A fishy Q&A with a professional mermaid.

Linden Wolbert

It’s hard to find an actual mermaid out swimming, seducing sailors and otherwise doing mermaid things, namely because there are no mermaids. Unless you count Linden Wolbert, a professional mermaid and the creator of the Web series “Mermaid Minute” ( We asked her a few questions.

Which came first, the tail or the gills?
My gills. I was a little swimmer. As soon as I could walk, I was in the water. The tail came later, after going to college for film and science. I wondered, “How can I inspire kids?” I realized I could become a mermaid and teach kids how to love the oceans.

How did you get a tail?
Special effects artist Allan Holt built it. It’s a 6-foot-long hydrodynamic tail that’s silicon and weighs 35 pounds. He molded the tail to my body.


Sounds hard.
Not at all.

How fast can you go?
I go at least three times faster in my tail than without my tail. It is an extremely powerful technique. There’s a reason dolphins have this form: It permits speed and agility in the water. By being a mermaid I’m emulating them.

Do you dive with tanks?
No, I hold my breath.


How long can you hold it?
I can hold it for five minutes — that’s what’s called a static breath-hold. You’re not actively mermaiding or swimming; you’re in your happy zen place, floating with your face in the water.

Gasp! Free diving just sounds dangerous.
That has to be done with professional training. Always have a safety buddy with you even on the land.

Is holding your breath for that long a good way to train?
Actually, yes. The diaphragm, the biggest muscle, is at the bottom of the lungs. The more flexible it becomes, the more comfortable you can be. The more in tune with the lungs it is, the more comfortable it is.

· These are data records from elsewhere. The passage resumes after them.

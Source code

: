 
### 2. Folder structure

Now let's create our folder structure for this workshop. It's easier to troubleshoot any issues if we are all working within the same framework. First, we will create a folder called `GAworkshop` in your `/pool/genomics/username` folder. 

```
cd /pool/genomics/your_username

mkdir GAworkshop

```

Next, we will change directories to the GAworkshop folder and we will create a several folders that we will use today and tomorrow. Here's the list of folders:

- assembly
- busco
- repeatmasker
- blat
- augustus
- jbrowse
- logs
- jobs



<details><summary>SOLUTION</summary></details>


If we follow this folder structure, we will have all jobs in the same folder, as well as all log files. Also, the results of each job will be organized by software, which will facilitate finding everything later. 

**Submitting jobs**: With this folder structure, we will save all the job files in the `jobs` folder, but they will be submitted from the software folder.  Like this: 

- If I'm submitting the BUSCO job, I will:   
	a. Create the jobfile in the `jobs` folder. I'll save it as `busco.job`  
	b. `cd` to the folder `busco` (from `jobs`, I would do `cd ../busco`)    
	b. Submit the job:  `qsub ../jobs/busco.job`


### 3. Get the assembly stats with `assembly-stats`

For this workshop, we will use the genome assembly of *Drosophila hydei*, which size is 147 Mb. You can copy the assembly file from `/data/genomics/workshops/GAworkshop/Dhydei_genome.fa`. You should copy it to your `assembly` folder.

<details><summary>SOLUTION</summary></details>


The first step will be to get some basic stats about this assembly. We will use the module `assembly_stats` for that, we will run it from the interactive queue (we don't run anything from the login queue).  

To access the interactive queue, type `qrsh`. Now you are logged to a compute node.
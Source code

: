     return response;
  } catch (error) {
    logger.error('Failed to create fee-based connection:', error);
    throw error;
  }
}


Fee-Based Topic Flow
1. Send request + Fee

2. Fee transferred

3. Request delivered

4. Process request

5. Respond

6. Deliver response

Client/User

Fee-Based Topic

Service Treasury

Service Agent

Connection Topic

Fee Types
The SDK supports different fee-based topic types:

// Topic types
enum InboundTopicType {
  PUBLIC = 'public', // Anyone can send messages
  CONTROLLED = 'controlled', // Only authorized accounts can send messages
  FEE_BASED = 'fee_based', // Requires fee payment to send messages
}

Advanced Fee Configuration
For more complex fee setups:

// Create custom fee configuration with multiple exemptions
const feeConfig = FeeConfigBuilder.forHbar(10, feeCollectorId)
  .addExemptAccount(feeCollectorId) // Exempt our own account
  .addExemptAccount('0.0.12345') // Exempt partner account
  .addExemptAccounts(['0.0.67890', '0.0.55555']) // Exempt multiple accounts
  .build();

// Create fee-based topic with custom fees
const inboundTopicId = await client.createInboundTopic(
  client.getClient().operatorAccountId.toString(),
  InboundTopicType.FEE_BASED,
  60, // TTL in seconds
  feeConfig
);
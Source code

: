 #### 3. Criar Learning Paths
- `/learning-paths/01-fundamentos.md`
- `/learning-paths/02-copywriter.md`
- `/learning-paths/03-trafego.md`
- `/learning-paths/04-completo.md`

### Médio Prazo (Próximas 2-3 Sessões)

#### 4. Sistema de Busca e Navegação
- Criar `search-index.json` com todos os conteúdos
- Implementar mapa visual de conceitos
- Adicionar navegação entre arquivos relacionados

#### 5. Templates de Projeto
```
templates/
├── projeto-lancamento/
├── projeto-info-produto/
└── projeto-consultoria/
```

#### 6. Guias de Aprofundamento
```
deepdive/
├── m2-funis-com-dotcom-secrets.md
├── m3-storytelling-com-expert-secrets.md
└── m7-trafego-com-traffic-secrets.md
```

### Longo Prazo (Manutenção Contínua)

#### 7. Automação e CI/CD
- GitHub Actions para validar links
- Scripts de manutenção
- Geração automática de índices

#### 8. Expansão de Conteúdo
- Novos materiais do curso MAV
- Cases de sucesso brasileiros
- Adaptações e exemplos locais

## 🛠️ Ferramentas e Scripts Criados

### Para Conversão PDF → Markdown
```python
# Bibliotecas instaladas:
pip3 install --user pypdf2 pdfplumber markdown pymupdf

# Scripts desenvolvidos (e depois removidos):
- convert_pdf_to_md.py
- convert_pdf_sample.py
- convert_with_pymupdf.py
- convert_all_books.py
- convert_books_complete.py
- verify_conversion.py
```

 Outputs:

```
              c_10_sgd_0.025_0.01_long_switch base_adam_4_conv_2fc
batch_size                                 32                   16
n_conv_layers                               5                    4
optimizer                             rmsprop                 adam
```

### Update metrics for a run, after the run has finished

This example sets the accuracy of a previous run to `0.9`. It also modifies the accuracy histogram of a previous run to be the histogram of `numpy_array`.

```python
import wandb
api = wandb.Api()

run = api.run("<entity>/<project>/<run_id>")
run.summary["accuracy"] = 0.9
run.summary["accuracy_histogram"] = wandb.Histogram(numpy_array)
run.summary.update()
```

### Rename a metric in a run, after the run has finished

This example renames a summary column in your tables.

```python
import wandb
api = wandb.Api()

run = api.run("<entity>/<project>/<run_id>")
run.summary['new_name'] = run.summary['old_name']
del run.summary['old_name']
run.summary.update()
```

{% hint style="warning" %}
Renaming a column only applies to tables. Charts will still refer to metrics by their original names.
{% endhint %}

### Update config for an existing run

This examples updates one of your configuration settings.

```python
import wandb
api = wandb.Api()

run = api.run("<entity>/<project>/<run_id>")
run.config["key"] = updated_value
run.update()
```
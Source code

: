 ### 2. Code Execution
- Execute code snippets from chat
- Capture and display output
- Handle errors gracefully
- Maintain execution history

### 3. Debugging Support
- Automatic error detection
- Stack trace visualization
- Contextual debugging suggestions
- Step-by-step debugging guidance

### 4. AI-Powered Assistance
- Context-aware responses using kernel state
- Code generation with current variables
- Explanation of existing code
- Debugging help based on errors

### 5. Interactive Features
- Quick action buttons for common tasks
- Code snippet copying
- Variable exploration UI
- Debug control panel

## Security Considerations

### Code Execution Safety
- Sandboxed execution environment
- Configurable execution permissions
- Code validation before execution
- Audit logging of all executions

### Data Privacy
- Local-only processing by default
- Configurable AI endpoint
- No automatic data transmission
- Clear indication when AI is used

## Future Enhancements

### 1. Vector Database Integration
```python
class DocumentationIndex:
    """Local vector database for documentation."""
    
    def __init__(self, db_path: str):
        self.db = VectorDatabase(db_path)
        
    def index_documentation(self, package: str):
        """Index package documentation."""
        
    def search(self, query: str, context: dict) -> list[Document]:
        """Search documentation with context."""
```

You’ve swum at Hollywood parties.
Being a mermaid is interaction with humans in a fun way. I educate them about the ocean. I educate at birthday parties, a lot of charity events, a lot of nonprofits like Reef Check Worldwide and Make-A-Wish — or “Make-A-Fish” as I like to call it. I also do a lot of free diving in the ocean for photographs and video purposes with ocean creatures, sharks, whales, dolphins, thousands of jellyfish. It’s an incredible experience.

What are the coolest underwater beasts to swim with?
Whales. It’s an emotional experience to look a whale in the eye. Initially I wear a mask. Then I start crying because it’s so beautiful and I have to take it off.